Data Center Boom Outpaces Europe’s Clean Power Deals as PPA Volumes Slump

Data Center Boom Outpaces Europe’s Clean Power Deals as PPA Volumes Slump

May 25, 2026

Data Center Boom Outpaces Europe’s Clean Power Deals as PPA Volumes Slump

The rapid expansion of European data center capacity, driven by surging demand for artificial intelligence, is increasingly colliding with a slowdown in renewable energy dealmaking, raising urgent questions about how the continent’s digital infrastructure will be powered. While data center capacity is projected to more than double from 16 gigawatts (GW) in 2024 to 36 GW by 2030, the volume of corporate power purchase agreements (PPAs) signed by operators has fallen sharply, exposing a growing gap between energy needs and clean power supply.

According to new analysis from Rystad Energy, European data center-related PPA volumes dropped from 4.2 GW in 2024 to just 2.6 GW in 2025, even as construction activity accelerated. The decline reflects a combination of structural headwinds, including delays in offshore wind projects, deteriorating solar economics due to falling capture rates and an increase in negative wholesale power price hours, and a widening pricing disconnect between developers and offtakers. Offshore wind, previously the largest PPA segment, saw signed volumes collapse from 1.35 GW in 2024 to 0.5 GW in 2025, and reached only 100 megawatts (MW) in the first quarter of 2026—a single Google offtake from EnBW's He Dreiht farm in Germany.

The capacity buildout is heavily concentrated in the UK, Germany, France, and the Netherlands, but growth is spreading to Ireland, Spain, Sweden, Norway, Italy, and Finland as operators move beyond congested hubs where grid and permitting constraints are lengthening timelines. Nordic countries are particularly competitive, offering abundant low-carbon hydropower and lower ambient temperatures that reduce cooling costs. Between 2024 and the first quarter of 2026, data center PPAs accounted for 20% of total European offtake, making them the second-largest buyer category after manufacturing and industrial customers.
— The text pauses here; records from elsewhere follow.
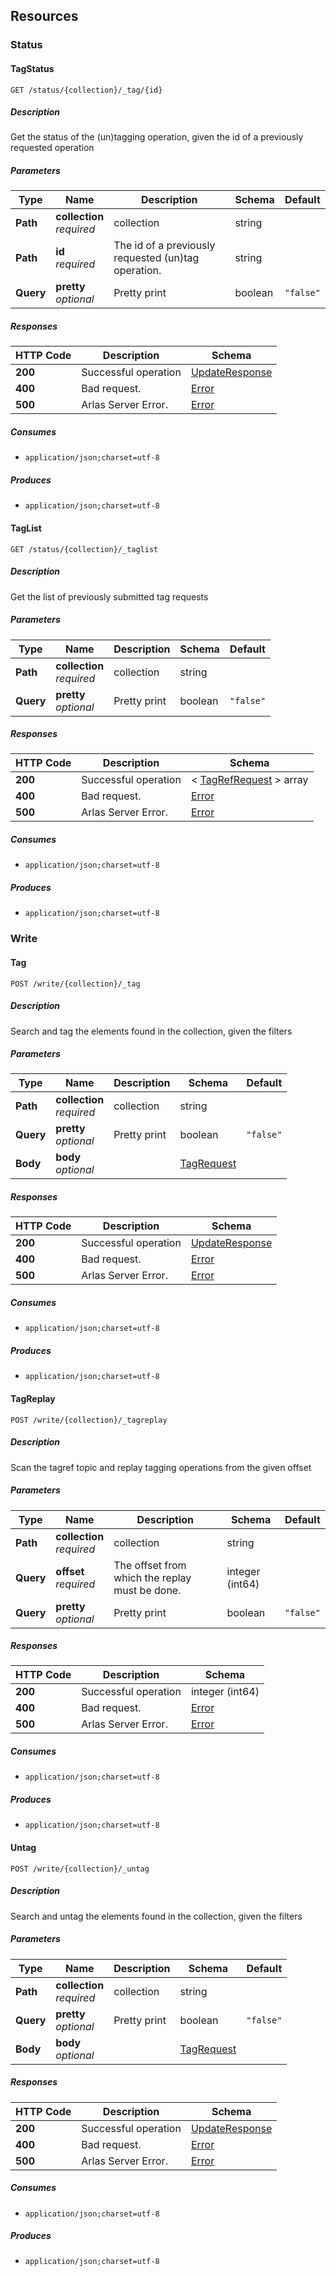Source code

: 
<a name="paths"></a>
## Resources

<a name="status_resource"></a>
### Status

<a name="taggingget"></a>
#### TagStatus
```
GET /status/{collection}/_tag/{id}
```


##### Description
Get the status of the (un)tagging operation, given the id of a previously requested operation


##### Parameters

|Type|Name|Description|Schema|Default|
|---|---|---|---|---|
|**Path**|**collection**  <br>*required*|collection|string||
|**Path**|**id**  <br>*required*|The id of a previously requested (un)tag operation.|string||
|**Query**|**pretty**  <br>*optional*|Pretty print|boolean|`"false"`|


##### Responses

|HTTP Code|Description|Schema|
|---|---|---|
|**200**|Successful operation|[UpdateResponse](#updateresponse)|
|**400**|Bad request.|[Error](#error)|
|**500**|Arlas Server Error.|[Error](#error)|


##### Consumes

* `application/json;charset=utf-8`


##### Produces

* `application/json;charset=utf-8`


<a name="tagginggetlist"></a>
#### TagList
```
GET /status/{collection}/_taglist
```


##### Description
Get the list of previously submitted tag requests


##### Parameters

|Type|Name|Description|Schema|Default|
|---|---|---|---|---|
|**Path**|**collection**  <br>*required*|collection|string||
|**Query**|**pretty**  <br>*optional*|Pretty print|boolean|`"false"`|


##### Responses

|HTTP Code|Description|Schema|
|---|---|---|
|**200**|Successful operation|< [TagRefRequest](#tagrefrequest) > array|
|**400**|Bad request.|[Error](#error)|
|**500**|Arlas Server Error.|[Error](#error)|


##### Consumes

* `application/json;charset=utf-8`


##### Produces

* `application/json;charset=utf-8`


<a name="write_resource"></a>
### Write

<a name="tagpost"></a>
#### Tag
```
POST /write/{collection}/_tag
```


##### Description
Search and tag the elements found in the collection, given the filters


##### Parameters

|Type|Name|Description|Schema|Default|
|---|---|---|---|---|
|**Path**|**collection**  <br>*required*|collection|string||
|**Query**|**pretty**  <br>*optional*|Pretty print|boolean|`"false"`|
|**Body**|**body**  <br>*optional*||[TagRequest](#tagrequest)||


##### Responses

|HTTP Code|Description|Schema|
|---|---|---|
|**200**|Successful operation|[UpdateResponse](#updateresponse)|
|**400**|Bad request.|[Error](#error)|
|**500**|Arlas Server Error.|[Error](#error)|


##### Consumes

* `application/json;charset=utf-8`


##### Produces

* `application/json;charset=utf-8`


<a name="tagreplay"></a>
#### TagReplay
```
POST /write/{collection}/_tagreplay
```


##### Description
Scan the tagref topic and replay tagging operations from the given offset


##### Parameters

|Type|Name|Description|Schema|Default|
|---|---|---|---|---|
|**Path**|**collection**  <br>*required*|collection|string||
|**Query**|**offset**  <br>*required*|The offset from which the replay must be done.|integer (int64)||
|**Query**|**pretty**  <br>*optional*|Pretty print|boolean|`"false"`|


##### Responses

|HTTP Code|Description|Schema|
|---|---|---|
|**200**|Successful operation|integer (int64)|
|**400**|Bad request.|[Error](#error)|
|**500**|Arlas Server Error.|[Error](#error)|


##### Consumes

* `application/json;charset=utf-8`


##### Produces

* `application/json;charset=utf-8`


<a name="untagpost"></a>
#### Untag
```
POST /write/{collection}/_untag
```


##### Description
Search and untag the elements found in the collection, given the filters


##### Parameters

|Type|Name|Description|Schema|Default|
|---|---|---|---|---|
|**Path**|**collection**  <br>*required*|collection|string||
|**Query**|**pretty**  <br>*optional*|Pretty print|boolean|`"false"`|
|**Body**|**body**  <br>*optional*||[TagRequest](#tagrequest)||


##### Responses

|HTTP Code|Description|Schema|
|---|---|---|
|**200**|Successful operation|[UpdateResponse](#updateresponse)|
|**400**|Bad request.|[Error](#error)|
|**500**|Arlas Server Error.|[Error](#error)|


##### Consumes

* `application/json;charset=utf-8`


##### Produces

* `application/json;charset=utf-8`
The slowdown is also linked to a softening of clean energy commitments among major hyperscalers. Microsoft is reportedly reconsidering its 24/7 carbon-free energy pledge after rising emissions since its 2020 climate commitment, while Google has acknowledged it will be difficult to reach its hourly electricity consumption matching target by 2030. Amazon, Google, and Microsoft dominate the European PPA market, with Amazon alone signing more than 3 GW since 2024 across offshore wind, solar, and hybrid structures. Spain leads all markets with over 2 GW across 12 deals, anchored by Amazon's 596 MW hybrid agreement and Merlin Properties' 213 MW solar-plus-storage deal with Solaria Energia, signed on a reported record term of 40 years. The Netherlands ranks second, driven by large offshore wind contracts and Equinix's 250 MW nuclear PPA with ULC Energy.

The emergence of nuclear and hybrid structures in 2025 signals a shift in offtaker strategy as intermittent renewables alone prove insufficient for always-on data center loads. Looking ahead, the pipeline of projects scheduled for commissioning between 2026 and 2028—including Amazon and OX2's 367 MW Rajamenkyla wind farm in Finland and Nexwell Power's solar-plus-battery projects—will be a key indicator of whether data center demand can re-energize the PPA market. A recovery in offshore wind, particularly as delayed projects reach final investment decisions, would be the most significant catalyst for a return to 2024 volume levels. If hyperscalers revive firm clean energy commitments under regulatory or reputational pressure, demand for nuclear and hybrid structures, the formats most resilient in 2025, could accelerate further.